A Bayesian hierarchical meta-regression model was developed to estimate: (1) mean bias in geometric mean ratio (GMR) predictions, accounting for the influence of the type of inhibition mechanism i.e., competitive inhibition (CI) or mechanism-based inhibition (MBI); (2) between-study variance as an upper limit of prediction imprecision; and (3) bias in between-subject variability (BSV) predictions. The data considered in the analysis were derived from scientific public literature that reported GMRs and associated population SDs for clinical DDI studies involving CYP1A2, 2D6, 2C8, 2C9, 2C19, and CYP3A4 enzymes. For each clinical study, a corresponding set of data was generated by simulating the DDI studies through the Simcyp Simulator to predict the GMRs and population SDs. In the end, the model was applied to 220 studies reporting AUC GMRs and 160 studies reporting Cmax GMRs. Bayesian inference for the model was performed using Markov chain Monte Carlo (MCMC) sampling.
The mean GMR biases were found to be small and negative (ranged from -6% to -4% for both AUC and Cmax), indicating a slight overprediction of the effect of DDIs.
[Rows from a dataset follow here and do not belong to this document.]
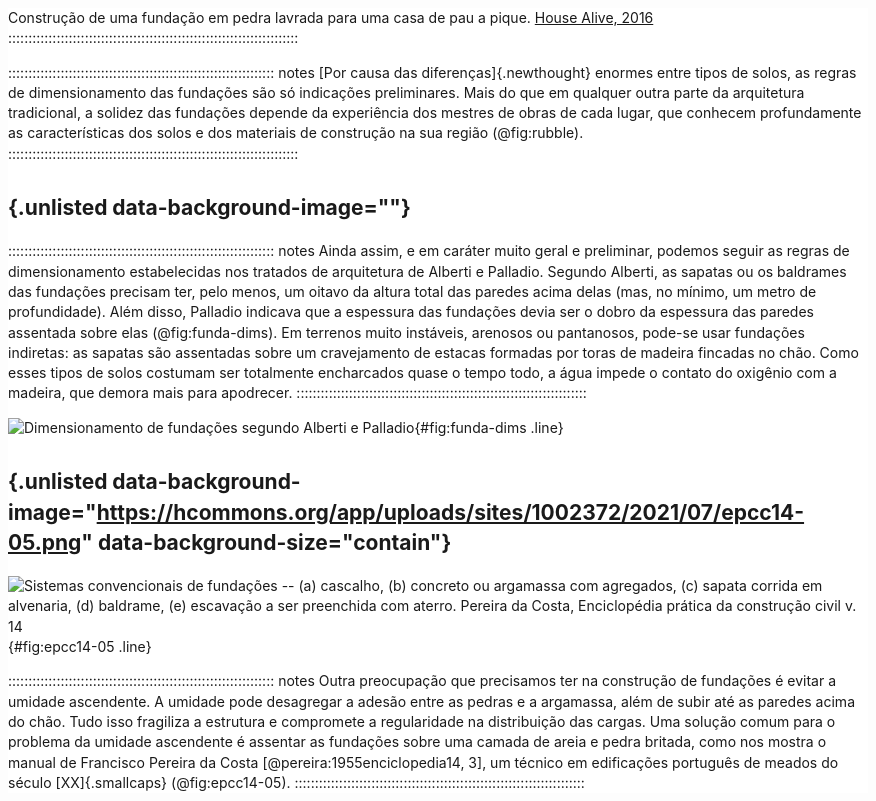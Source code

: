 Construção de uma fundação em pedra lavrada para uma casa de pau a
pique. [House Alive, 2016](https://youtu.be/eNN7T4fBQo4?t=240)
::::::::::::::::::::::::::::::::::::::::::::::::::::::::::::::::::::::::

:::::::::::::::::::::::::::::::::::::::::::::::::::::::::::::::::: notes
[Por causa das diferenças]{.newthought} enormes entre tipos de solos, as regras de
dimensionamento das fundações são só indicações preliminares. Mais do
que em qualquer outra parte da arquitetura tradicional, a solidez das
fundações depende da experiência dos mestres de obras de cada lugar, que
conhecem profundamente as características dos solos e dos materiais de
construção na sua região (@fig:rubble).
::::::::::::::::::::::::::::::::::::::::::::::::::::::::::::::::::::::::

## {.unlisted data-background-image=""}

:::::::::::::::::::::::::::::::::::::::::::::::::::::::::::::::::: notes
Ainda assim, e em caráter muito geral e preliminar, podemos seguir as
regras de dimensionamento estabelecidas nos tratados de arquitetura
de Alberti e Palladio. Segundo Alberti, as sapatas ou os baldrames das
fundações precisam ter, pelo menos, um oitavo da altura total das
paredes acima delas (mas, no mínimo, um metro de profundidade). Além
disso, Palladio indicava que a espessura das fundações devia ser o dobro
da espessura das paredes assentada sobre elas (@fig:funda-dims). Em
terrenos muito instáveis, arenosos ou pantanosos, pode-se usar fundações
indiretas: as sapatas são assentadas sobre um cravejamento de estacas
formadas por toras de madeira fincadas no chão. Como esses tipos de
solos costumam ser totalmente encharcados quase o tempo todo, a água
impede o contato do oxigênio com a madeira, que demora mais para
apodrecer.
::::::::::::::::::::::::::::::::::::::::::::::::::::::::::::::::::::::::

![Dimensionamento de fundações segundo Alberti e Palladio](){#fig:funda-dims .line}

## {.unlisted data-background-image="https://hcommons.org/app/uploads/sites/1002372/2021/07/epcc14-05.png" data-background-size="contain"}

![Sistemas convencionais de fundações -- (a) cascalho, (b) concreto ou argamassa com agregados, (c) sapata corrida em alvenaria, (d) baldrame, (e) escavação a ser preenchida com aterro. Pereira da Costa, *Enciclopédia prática da construção civil* v. 14](https://hcommons.org/app/uploads/sites/1002372/2021/07/epcc14-05.png){#fig:epcc14-05 .line}

:::::::::::::::::::::::::::::::::::::::::::::::::::::::::::::::::: notes
Outra preocupação que precisamos ter na construção de fundações é evitar
a umidade ascendente. A umidade pode desagregar a adesão entre as pedras
e a argamassa, além de subir até as paredes acima do chão. Tudo isso
fragiliza a estrutura e compromete a regularidade na distribuição das
cargas. Uma solução comum para o problema da umidade ascendente é
assentar as fundações sobre uma camada de areia e pedra britada, como
nos mostra o manual de Francisco Pereira da Costa
[@pereira:1955enciclopedia14, 3], um técnico em edificações português de
meados do século [XX]{.smallcaps} (@fig:epcc14-05).
::::::::::::::::::::::::::::::::::::::::::::::::::::::::::::::::::::::::


[*O decurso do império*]: https://pt.wikipedia.org/wiki/O_Curso_do_Império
The between-study variance values corresponded to CVs that ranged from 18% (CI) to 25% (MBI) for AUC and 19% (CI) to 31% (MBI) for Cmax. MBI predictions exhibited marginally greater uncertainty than CI predictions. These CVs represent upper bounds of Simcyp imprecision, as between-study variability cannot be separated. The mean BSV bias factor was approximately 2 for AUC and 3 for Cmax, indicating that Simcyp predictions tend to underestimate the variability.
The calibrated model can then be applied to evaluate how uncertainty influences future DDI predictions for CYP-mediated inhibition for regulatory decision-making. Predictive visualizations generated from the model-based discrepancy analysis can be used to inform drug development strategies. These predictive capabilities were demonstrated for a hypothetical scenario in which: (1) the compound and the inhibitor under study are both CYP substrates with adequate PBPK models and the anticipated DDI is mediated by one of the CYP enzymes considered in this study; (2) the therapeutic index of the compound is assumed to be known and set to a 0.5- to 2-fold range relative to the expected geometric mean exposure at the therapeutic dose; (3) a hypothetical DDI is predicted using the Simcyp Simulator following concomitant administration with the CYP inhibitor. Accounting for the inhibition mechanism, posterior predictive analyses generated 90% credibility intervals around hypothetical predicted GMRs and calculated the probability of exceeding therapeutic index thresholds as a function of predicted GMR.
The posterior predictive analyses revealed wider credibility intervals for MBI compared to CI predictions, reflecting greater uncertainty. For a compound with a predicted GMR of 1.5, the 90% credibility intervals were: [1.06, 1.91] (CI) and [0.95, 2.18] (MBI) for AUC, and [1.05, 1.94] (CI) and [0.84, 2.35] (MBI) for Cmax. When overlaid on a hypothetical therapeutic window (0.5- to 2-fold), MBI predictions showed a portion of the 90% credibility interval extend beyond the therapeutic range for both AUC and Cmax, whereas CI predictions remained within the bounds. Risk-based thresholds indicated that for <5% probability of exceeding a 2-fold upper limit of the therapeutic window, the maximum acceptable predicted GMRs were 1.5 (CI) and 1.3 (MBI) for AUC, and 1.5 (CI) and 1.2 (MBI) for Cmax. The statistical model developed provides a robust framework for bias and uncertainty quantification in PBPK-based DDI predictions. The low bias and bounded imprecision support regulatory confidence in Simcyp V19 predictions. The posterior predictive analysis allows for determination of acceptable predicted GMR limits based on drug-specific therapeutic indices and risk tolerance, supporting informed regulatory decision-making.
Reference: PAGE 34 (2026) Abstr 12294 [www.page-meeting.org/?abstract=12294]
Poster: Methodology - Model Evaluation